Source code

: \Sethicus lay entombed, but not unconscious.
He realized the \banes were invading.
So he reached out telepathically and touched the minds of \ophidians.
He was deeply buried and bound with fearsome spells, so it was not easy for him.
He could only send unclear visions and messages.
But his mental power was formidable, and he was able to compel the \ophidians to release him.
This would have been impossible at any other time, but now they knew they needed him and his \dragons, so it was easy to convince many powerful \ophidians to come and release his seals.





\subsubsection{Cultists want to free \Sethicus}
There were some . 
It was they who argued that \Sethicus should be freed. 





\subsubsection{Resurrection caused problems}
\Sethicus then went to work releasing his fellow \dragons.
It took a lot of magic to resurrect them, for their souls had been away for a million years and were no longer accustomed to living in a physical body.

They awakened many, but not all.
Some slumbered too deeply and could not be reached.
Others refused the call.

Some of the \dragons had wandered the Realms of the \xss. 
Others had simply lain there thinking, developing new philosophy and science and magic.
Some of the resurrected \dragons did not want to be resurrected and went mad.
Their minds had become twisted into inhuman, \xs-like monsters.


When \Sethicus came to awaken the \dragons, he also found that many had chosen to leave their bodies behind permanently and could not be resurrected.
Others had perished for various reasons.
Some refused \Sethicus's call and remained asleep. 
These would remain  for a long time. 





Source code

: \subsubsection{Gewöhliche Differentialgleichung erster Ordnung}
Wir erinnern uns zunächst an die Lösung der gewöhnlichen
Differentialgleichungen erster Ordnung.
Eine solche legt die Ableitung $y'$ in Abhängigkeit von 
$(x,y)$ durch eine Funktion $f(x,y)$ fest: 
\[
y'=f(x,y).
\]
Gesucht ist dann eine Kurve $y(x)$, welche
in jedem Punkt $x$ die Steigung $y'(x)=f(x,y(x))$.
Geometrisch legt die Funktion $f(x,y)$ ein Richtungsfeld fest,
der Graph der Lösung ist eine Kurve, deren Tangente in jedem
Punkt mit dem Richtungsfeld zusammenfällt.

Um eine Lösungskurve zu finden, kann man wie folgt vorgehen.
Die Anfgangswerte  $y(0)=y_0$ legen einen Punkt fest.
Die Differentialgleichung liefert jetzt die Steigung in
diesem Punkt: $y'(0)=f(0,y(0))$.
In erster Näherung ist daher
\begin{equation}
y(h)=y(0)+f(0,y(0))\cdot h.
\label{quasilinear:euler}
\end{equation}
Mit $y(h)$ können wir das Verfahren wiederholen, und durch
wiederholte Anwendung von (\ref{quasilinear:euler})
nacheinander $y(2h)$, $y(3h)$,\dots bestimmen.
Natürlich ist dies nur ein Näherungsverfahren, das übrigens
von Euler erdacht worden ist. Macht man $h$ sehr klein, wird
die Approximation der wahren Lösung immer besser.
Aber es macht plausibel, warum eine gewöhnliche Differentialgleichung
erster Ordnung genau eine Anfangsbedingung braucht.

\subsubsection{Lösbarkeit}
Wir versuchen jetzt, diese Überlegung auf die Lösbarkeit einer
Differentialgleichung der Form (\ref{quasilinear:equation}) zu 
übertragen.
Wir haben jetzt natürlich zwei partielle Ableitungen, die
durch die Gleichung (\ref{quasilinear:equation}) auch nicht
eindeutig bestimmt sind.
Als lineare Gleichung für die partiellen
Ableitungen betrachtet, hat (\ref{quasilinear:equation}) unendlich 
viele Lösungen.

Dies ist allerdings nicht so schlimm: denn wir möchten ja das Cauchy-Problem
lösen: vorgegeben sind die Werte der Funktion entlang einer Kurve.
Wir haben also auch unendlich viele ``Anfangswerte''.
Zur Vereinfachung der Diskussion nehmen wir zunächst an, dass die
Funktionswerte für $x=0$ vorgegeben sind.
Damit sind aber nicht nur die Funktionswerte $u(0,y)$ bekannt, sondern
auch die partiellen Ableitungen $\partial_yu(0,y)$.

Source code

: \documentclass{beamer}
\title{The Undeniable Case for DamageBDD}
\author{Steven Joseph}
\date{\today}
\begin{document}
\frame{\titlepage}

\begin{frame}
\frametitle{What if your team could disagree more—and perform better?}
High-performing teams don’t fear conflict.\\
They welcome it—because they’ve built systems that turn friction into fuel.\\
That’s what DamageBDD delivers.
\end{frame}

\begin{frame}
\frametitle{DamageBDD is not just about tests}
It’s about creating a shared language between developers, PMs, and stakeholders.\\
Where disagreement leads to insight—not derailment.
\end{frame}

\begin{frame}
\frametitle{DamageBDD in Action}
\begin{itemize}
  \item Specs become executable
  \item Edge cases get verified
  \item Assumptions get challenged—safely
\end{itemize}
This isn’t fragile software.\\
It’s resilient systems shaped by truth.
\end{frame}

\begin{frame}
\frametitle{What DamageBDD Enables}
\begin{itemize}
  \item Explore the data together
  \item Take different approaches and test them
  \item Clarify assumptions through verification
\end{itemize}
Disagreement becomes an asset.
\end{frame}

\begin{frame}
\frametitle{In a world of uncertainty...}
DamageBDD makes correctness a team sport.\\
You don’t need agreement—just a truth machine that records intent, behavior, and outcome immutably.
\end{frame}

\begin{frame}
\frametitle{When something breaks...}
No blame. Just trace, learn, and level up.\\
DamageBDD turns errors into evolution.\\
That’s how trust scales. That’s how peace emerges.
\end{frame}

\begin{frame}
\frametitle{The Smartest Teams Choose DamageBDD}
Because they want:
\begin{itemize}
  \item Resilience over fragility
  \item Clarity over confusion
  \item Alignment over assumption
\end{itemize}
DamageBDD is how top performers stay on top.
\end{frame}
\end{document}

• _WHAT YOU WILL DO_
When a line in the records holds the string "zunächst", copy that line.

• _REPLY_
Wir erinnern uns zunächst an die Lösung der gewöhnlichen
Zur Vereinfachung der Diskussion nehmen wir zunächst an, dass die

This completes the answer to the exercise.